■ **WHAT YOU WILL DO**
Please say how many lines of the entries below contain the word "Retrieves", and leave out everything else.

· · ·

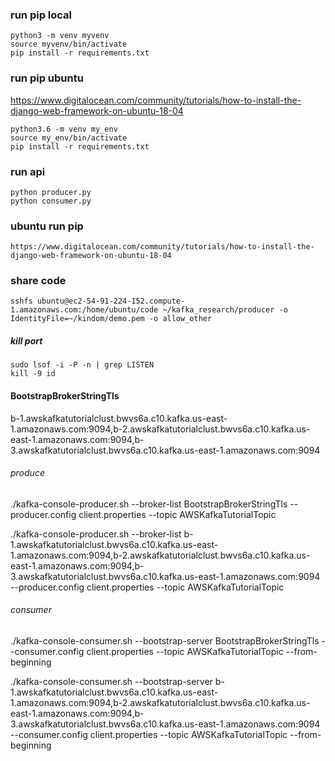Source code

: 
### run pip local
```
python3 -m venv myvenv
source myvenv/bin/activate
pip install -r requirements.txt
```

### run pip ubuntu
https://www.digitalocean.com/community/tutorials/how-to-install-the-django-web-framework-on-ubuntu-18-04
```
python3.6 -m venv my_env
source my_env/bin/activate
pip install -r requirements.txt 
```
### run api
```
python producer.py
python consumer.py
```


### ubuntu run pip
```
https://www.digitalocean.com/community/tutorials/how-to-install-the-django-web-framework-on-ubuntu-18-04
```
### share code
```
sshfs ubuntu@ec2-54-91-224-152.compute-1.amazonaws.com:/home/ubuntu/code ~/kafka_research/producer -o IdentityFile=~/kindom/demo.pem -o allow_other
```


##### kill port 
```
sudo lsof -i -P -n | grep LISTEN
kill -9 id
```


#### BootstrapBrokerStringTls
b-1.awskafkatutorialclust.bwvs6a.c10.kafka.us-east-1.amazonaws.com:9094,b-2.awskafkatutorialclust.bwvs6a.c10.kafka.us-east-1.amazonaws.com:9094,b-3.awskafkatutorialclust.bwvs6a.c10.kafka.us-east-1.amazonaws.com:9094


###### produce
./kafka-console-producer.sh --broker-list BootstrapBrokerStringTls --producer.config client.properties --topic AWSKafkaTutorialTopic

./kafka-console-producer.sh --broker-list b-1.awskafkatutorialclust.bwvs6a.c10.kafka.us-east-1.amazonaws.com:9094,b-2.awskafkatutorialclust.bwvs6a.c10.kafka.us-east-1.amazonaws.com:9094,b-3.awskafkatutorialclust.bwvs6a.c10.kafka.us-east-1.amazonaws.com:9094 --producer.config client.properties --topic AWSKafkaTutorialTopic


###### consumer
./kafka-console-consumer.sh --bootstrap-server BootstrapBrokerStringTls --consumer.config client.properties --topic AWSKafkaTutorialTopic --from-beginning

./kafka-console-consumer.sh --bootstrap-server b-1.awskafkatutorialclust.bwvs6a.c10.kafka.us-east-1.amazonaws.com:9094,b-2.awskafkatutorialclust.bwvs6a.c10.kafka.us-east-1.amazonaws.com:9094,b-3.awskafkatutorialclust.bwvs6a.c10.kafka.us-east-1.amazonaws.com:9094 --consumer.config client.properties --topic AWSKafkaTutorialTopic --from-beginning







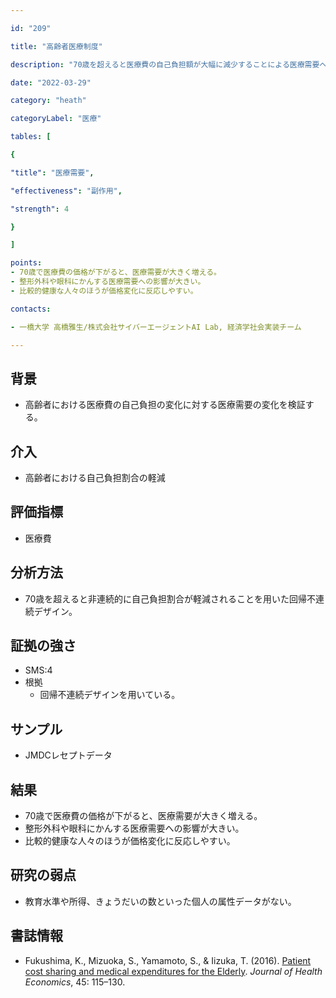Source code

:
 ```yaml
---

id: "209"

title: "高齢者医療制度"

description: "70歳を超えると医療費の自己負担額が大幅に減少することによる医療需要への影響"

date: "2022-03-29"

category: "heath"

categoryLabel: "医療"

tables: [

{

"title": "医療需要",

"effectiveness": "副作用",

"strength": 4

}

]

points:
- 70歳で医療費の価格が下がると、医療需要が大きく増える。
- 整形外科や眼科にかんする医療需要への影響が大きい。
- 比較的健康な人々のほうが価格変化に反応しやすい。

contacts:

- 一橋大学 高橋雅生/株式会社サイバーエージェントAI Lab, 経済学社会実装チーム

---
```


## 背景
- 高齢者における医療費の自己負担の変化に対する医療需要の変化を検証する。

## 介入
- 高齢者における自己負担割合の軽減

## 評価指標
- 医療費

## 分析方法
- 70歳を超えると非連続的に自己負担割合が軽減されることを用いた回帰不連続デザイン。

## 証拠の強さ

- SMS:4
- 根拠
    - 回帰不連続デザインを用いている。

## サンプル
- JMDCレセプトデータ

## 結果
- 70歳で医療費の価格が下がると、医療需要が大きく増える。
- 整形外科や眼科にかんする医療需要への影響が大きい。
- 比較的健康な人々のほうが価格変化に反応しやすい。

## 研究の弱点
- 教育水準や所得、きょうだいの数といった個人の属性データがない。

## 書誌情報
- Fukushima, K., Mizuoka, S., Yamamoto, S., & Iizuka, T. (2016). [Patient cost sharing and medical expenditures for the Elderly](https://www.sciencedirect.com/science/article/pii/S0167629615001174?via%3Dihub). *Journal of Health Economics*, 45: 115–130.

· · ·

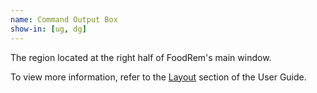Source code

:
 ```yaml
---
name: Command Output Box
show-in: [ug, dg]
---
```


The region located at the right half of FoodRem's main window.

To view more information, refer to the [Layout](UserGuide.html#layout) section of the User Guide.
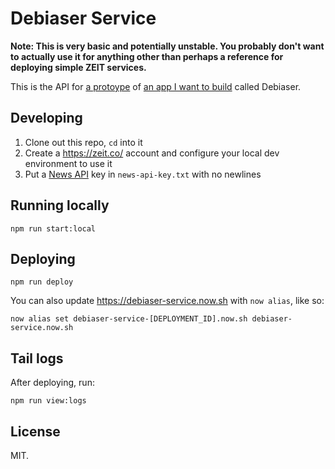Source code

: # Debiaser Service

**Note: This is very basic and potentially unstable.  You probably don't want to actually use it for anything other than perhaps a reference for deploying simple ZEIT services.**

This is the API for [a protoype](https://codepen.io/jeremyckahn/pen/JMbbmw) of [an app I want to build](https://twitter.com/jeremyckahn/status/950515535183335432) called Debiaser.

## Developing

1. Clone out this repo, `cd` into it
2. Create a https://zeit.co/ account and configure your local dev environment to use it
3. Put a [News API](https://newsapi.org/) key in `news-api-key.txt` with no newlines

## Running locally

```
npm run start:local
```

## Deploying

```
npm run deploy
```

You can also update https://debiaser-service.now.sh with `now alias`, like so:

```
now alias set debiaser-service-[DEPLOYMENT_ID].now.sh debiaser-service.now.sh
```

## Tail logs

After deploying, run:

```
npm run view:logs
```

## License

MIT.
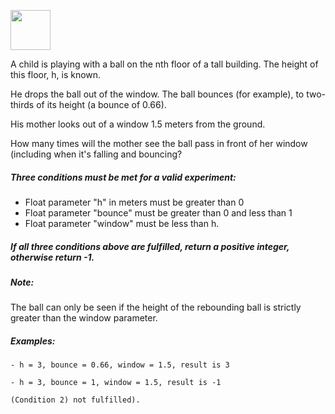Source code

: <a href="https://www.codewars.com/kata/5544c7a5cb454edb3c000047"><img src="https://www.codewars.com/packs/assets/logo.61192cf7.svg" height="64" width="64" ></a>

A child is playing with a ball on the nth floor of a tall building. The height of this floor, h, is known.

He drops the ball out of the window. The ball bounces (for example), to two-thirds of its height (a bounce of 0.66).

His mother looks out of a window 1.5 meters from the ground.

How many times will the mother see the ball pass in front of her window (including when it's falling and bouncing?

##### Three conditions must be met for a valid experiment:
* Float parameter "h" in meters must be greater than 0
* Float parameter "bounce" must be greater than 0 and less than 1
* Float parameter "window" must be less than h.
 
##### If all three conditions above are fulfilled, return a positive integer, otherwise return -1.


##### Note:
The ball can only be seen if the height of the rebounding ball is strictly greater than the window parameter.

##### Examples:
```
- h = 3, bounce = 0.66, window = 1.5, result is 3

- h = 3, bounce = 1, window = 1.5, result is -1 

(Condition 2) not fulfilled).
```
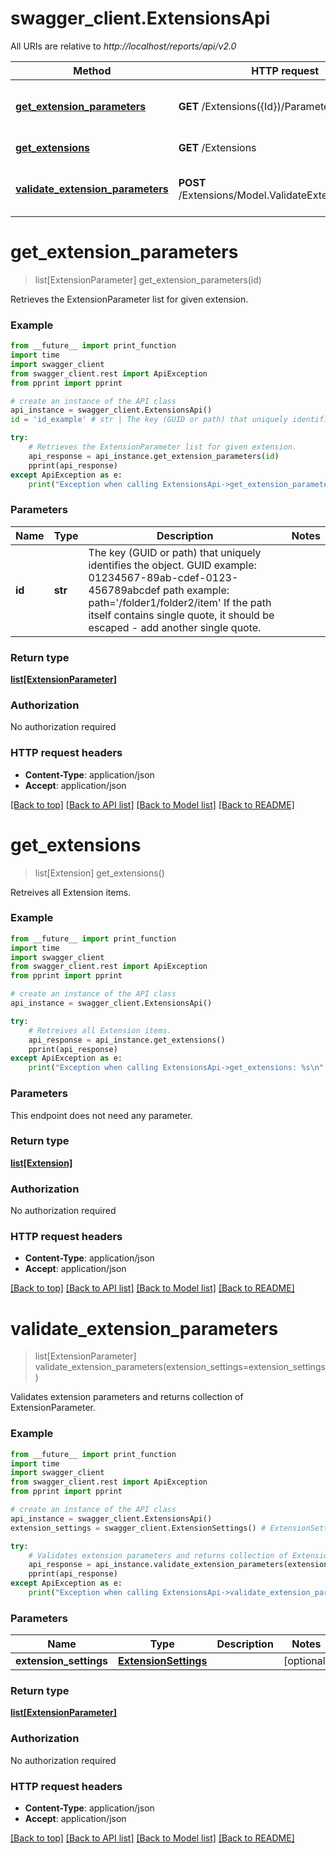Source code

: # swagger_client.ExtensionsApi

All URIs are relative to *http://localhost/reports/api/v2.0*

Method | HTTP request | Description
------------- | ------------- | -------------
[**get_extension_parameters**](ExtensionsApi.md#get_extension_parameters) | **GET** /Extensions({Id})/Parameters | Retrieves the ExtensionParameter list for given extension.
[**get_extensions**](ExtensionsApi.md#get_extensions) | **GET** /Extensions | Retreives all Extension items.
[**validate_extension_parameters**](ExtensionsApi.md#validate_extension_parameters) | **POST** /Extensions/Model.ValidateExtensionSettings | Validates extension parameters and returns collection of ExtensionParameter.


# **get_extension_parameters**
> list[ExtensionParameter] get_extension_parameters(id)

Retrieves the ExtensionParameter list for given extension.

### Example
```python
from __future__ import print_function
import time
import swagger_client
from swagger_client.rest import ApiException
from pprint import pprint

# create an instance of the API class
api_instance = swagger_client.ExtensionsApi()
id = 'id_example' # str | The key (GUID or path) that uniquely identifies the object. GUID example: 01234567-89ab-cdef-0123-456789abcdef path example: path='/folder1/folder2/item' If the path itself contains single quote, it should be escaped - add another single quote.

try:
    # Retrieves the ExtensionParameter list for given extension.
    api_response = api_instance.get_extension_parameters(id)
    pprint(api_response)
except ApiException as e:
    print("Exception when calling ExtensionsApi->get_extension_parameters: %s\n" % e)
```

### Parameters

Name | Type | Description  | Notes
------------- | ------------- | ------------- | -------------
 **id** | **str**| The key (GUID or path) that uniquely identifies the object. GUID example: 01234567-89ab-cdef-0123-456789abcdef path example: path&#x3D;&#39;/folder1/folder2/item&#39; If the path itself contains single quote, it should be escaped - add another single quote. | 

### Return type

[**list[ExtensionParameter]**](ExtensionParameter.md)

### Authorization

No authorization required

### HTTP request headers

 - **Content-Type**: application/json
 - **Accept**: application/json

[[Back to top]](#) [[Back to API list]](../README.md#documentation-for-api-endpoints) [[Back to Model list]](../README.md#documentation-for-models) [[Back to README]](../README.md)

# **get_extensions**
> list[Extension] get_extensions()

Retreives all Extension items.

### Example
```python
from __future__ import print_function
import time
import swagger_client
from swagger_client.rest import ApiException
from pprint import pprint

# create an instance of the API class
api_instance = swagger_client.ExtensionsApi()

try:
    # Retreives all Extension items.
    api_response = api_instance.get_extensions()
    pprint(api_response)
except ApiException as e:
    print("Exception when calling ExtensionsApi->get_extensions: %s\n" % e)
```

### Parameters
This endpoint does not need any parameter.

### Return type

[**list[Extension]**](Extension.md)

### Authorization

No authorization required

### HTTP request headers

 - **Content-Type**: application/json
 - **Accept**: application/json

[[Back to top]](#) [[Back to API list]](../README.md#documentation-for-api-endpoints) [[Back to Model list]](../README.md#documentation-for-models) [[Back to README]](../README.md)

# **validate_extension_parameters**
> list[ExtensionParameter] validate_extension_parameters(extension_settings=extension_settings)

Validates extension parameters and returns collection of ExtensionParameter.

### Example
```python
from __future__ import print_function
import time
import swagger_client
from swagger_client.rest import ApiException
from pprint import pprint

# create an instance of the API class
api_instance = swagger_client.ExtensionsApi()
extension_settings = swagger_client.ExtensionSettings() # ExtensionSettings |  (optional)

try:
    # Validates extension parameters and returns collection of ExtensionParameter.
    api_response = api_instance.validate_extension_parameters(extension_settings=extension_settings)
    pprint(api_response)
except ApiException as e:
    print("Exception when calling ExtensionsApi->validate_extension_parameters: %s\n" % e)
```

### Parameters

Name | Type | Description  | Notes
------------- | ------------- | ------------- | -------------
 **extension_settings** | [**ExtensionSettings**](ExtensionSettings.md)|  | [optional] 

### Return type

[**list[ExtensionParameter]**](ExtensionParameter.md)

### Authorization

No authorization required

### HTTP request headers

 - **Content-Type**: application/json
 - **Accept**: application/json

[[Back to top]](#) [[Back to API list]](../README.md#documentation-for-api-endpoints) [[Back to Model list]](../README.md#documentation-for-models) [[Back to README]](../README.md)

· · ·

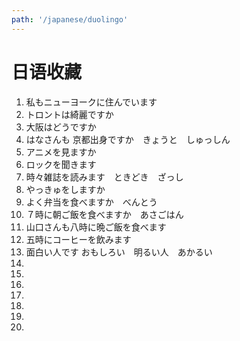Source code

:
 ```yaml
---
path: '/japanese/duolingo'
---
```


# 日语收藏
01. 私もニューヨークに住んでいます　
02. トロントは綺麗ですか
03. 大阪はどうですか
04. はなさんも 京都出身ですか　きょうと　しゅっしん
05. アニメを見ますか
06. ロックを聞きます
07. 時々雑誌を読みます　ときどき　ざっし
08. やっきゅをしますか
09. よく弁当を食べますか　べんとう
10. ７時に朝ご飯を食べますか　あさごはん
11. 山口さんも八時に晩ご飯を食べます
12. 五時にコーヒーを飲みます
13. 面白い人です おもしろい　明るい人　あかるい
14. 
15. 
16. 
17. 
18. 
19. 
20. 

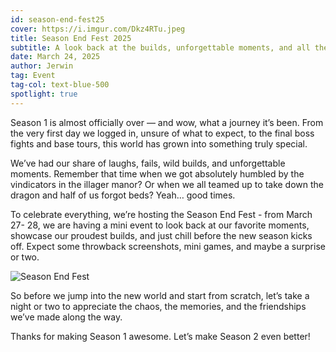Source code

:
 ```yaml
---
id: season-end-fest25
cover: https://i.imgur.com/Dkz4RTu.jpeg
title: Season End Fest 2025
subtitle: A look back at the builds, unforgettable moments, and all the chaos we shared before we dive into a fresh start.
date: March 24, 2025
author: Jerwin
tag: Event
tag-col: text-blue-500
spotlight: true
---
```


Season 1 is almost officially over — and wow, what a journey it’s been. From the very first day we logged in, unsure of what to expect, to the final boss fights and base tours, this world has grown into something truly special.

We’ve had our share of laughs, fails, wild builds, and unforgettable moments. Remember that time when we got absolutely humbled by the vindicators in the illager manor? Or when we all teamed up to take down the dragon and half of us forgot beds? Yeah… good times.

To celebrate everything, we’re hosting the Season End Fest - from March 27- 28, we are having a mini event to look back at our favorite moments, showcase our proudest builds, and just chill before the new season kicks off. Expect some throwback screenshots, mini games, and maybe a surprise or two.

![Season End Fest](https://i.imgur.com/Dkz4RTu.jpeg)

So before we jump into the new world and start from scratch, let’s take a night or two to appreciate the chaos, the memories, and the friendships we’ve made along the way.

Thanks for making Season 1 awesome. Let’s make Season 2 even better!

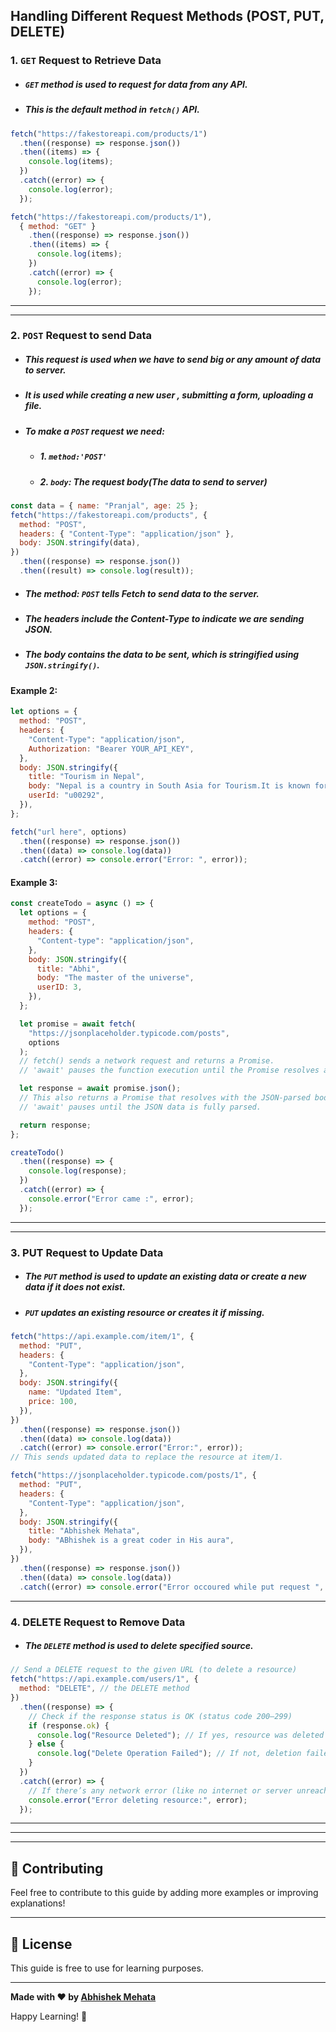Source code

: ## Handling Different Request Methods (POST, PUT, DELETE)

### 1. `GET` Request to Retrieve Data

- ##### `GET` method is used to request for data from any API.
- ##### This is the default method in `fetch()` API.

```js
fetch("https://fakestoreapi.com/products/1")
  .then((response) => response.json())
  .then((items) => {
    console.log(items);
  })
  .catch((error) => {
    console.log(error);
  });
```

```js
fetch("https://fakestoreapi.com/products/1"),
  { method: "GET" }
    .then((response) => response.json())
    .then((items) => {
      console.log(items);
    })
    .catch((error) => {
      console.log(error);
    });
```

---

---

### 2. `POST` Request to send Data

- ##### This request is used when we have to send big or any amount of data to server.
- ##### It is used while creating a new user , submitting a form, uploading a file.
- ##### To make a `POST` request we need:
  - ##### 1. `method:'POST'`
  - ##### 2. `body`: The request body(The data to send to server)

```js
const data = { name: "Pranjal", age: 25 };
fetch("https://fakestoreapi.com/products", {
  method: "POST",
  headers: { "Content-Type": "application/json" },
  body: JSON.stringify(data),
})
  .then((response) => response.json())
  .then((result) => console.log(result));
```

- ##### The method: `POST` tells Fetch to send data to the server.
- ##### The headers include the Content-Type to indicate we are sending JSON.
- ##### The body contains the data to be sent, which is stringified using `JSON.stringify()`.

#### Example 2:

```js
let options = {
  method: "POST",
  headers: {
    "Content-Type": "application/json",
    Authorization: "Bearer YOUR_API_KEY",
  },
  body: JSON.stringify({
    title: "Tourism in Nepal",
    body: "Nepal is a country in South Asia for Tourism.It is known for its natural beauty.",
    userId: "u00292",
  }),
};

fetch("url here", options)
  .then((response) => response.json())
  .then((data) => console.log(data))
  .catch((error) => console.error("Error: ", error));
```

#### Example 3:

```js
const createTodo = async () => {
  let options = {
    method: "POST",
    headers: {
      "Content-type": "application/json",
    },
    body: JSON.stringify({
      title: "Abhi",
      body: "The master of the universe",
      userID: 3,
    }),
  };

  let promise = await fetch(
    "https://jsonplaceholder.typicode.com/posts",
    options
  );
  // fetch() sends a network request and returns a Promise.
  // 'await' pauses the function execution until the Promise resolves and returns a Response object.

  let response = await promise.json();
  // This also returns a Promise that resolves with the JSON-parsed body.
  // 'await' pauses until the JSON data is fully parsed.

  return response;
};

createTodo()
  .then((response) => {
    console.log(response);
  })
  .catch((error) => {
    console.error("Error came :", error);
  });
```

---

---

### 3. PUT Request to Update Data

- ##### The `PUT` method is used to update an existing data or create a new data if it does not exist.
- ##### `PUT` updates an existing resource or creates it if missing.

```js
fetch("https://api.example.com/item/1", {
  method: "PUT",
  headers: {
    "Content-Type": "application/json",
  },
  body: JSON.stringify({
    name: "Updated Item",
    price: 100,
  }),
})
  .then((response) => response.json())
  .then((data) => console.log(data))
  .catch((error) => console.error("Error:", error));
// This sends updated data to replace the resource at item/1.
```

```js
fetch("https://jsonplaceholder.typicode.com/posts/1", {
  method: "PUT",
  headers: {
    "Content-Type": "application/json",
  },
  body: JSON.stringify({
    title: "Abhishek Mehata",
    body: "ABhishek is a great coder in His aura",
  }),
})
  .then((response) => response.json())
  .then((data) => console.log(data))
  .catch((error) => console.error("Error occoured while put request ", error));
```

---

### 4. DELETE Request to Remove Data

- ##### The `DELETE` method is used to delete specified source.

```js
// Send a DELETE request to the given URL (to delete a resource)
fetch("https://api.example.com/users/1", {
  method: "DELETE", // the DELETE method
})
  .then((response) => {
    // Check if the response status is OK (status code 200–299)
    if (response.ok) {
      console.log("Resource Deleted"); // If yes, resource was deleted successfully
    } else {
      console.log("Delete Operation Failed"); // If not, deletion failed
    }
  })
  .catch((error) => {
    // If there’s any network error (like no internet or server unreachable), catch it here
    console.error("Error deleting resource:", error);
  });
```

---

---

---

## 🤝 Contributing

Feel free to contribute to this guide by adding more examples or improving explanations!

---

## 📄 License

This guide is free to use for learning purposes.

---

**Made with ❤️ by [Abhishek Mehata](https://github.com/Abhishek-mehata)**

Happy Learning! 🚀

· · ·

■ **ANSWER BOX**
3